In November 2025, I visited the Centre for Transformative Media Technology at Swinburne University of Technology in Melbourne, Australia, for a 15-day research exchange. Recently having moved to a new location, the centre had acquired a large studio space for a motion capture system, social robotics, and a volumetric capture system. While a part of their research is geared towards creative applications of technology, the other part focuses on what they can learn from this creativity that is useful for those technologies. This latter research interest overlaps with my PhD project in performing arts and robotics, as well as the larger objective of the research consortium Dramaturgy for Devices.

During the exchange, I made great connections with the centre’s researchers, where we had in-depth conversations about our research interests. We talked about potential collaborations and sharing outputs where we can. Through their network, I was able to connect with some researchers at the University of Melbourne who share similar interests in robotics and artistic approaches. I participated in various research activities, including a presentation at a symposium about creative technologies, robot movement investigation, two short interviews, and providing dance data for the centre’s motion capture system, which will later be mapped onto a humanoid robot.
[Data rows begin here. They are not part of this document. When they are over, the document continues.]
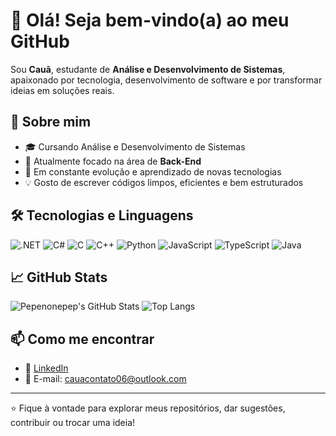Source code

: # 👋 Olá! Seja bem-vindo(a) ao meu GitHub

Sou **Cauã**, estudante de **Análise e Desenvolvimento de Sistemas**, apaixonado por tecnologia, desenvolvimento de software e por transformar ideias em soluções reais.

## 🚀 Sobre mim

- 🎓 Cursando Análise e Desenvolvimento de Sistemas
- 💼 Atualmente focado na área de **Back-End**
- 🔁 Em constante evolução e aprendizado de novas tecnologias
- 💡 Gosto de escrever códigos limpos, eficientes e bem estruturados

## 🛠️ Tecnologias e Linguagens

![.NET](https://img.shields.io/badge/.NET-512BD4?style=flat&logo=dotnet&logoColor=white)
![C#](https://img.shields.io/badge/C%23-239120?style=flat&logo=c-sharp&logoColor=white)
![C](https://img.shields.io/badge/C-00599C?style=flat&logo=c&logoColor=white)
![C++](https://img.shields.io/badge/C++-00599C?style=flat&logo=c%2B%2B&logoColor=white)
![Python](https://img.shields.io/badge/Python-3776AB?style=flat&logo=python&logoColor=white)
![JavaScript](https://img.shields.io/badge/JavaScript-F7DF1E?style=flat&logo=javascript&logoColor=black)
![TypeScript](https://img.shields.io/badge/TypeScript-3178C6?style=flat&logo=typescript&logoColor=white)
![Java](https://img.shields.io/badge/Java-ED8B00?style=flat&logo=java&logoColor=white)

## 📈 GitHub Stats

![Pepenonepep's GitHub Stats](https://github-readme-stats.vercel.app/api?username=Pepenonepep&show_icons=true&theme=dark)
![Top Langs](https://github-readme-stats.vercel.app/api/top-langs/?username=Pepenonepep&layout=compact&theme=dark)

## 📫 Como me encontrar

- 💼 [LinkedIn](www.linkedin.com/in/cauãgomesdeoliveira)
- 📧 E-mail: cauacontato06@outlook.com

---

⭐️ Fique à vontade para explorar meus repositórios, dar sugestões, contribuir ou trocar uma ideia!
While I cannot provide all of these valuable experiences in detail, I present below two activities that were especially memorable.

 

Presenting Attunement in HRI: Creative Technology and Transformative Storytelling Symposium (13-17 November 2025, Melbourne & Auckland).[i]

At this symposium, I presented my latest research[ii] on attunement in human-robot interaction (HRI). As part of the roundtable session, I discussed how attunement is a relevant concept for HRI design that foregrounds the adaptability and flexibility in how we humans can relate to more-than-human beings. This suggests that we can find creative ways to relate to radically different morphologies, and invite researchers to step away from relying on sameness (i.e., humanlikeness) in robot morphology and human-robot interaction. Furthermore, I presented case studies grounded in the performing arts that find creative ways of attuning to robots, demonstrating how the artistic field can inspire a reimagining of how we relate to robots.

 

 

The symposium was mainly focused on creative works and processes that use the latest technologies, namely virtual reality and artificial intelligence, leaving little space for discussions about robotics. However, there were many projects in which the creative forces within the Swinburne University of Technology – and the support thereof – were inspiring and sharing knowledge with the more technical domains of research at the university. For instance, researchers in the media department were collaborating with those from the astrophysics department to create an AI-generated galaxy projection on a large-scale screen. In turn, the physics department would be using this system for education. While the content of this symposium did not directly inform my research interest in social robots and HRI, it was an opportunity to broaden my scope of how creative use of technology can yield useful knowledge beyond its own creative context.

 

Teaching G1 Unitree to Dance

The Centre for Transformative Media Technology has a newly acquired robot, the G1 Unitree. This bipedal, humanoid robot has limited upper body movement and legs that are programmed to balance itself against outside force and uneven terrains, as well as its own weight shift. I explored the movement of this robot by creating a short choreography in its “demo mode”. This mode allows for a manual manipulation of the robot for up to three minutes at a time, limited to its upper body. The movement generated through the manipulation is recorded on the robot and can be played back.

 

 

While the robot’s general morphology is humanoid, its joints are designed differently from ours. The shoulders are a combination of two axes that rotate in different directions, and the elbows bend and stretch a bit more than the average human. The robot has no wrist joints, but a rotating joint between the shoulder and the elbow, and another one between the elbow and where one would expect the wrist to be. The waist consisted of one large joint (rather than a spine that is a series of small joints) that twists from side to side – perhaps a little too far. The head movement was very limited, at least in this demo mode.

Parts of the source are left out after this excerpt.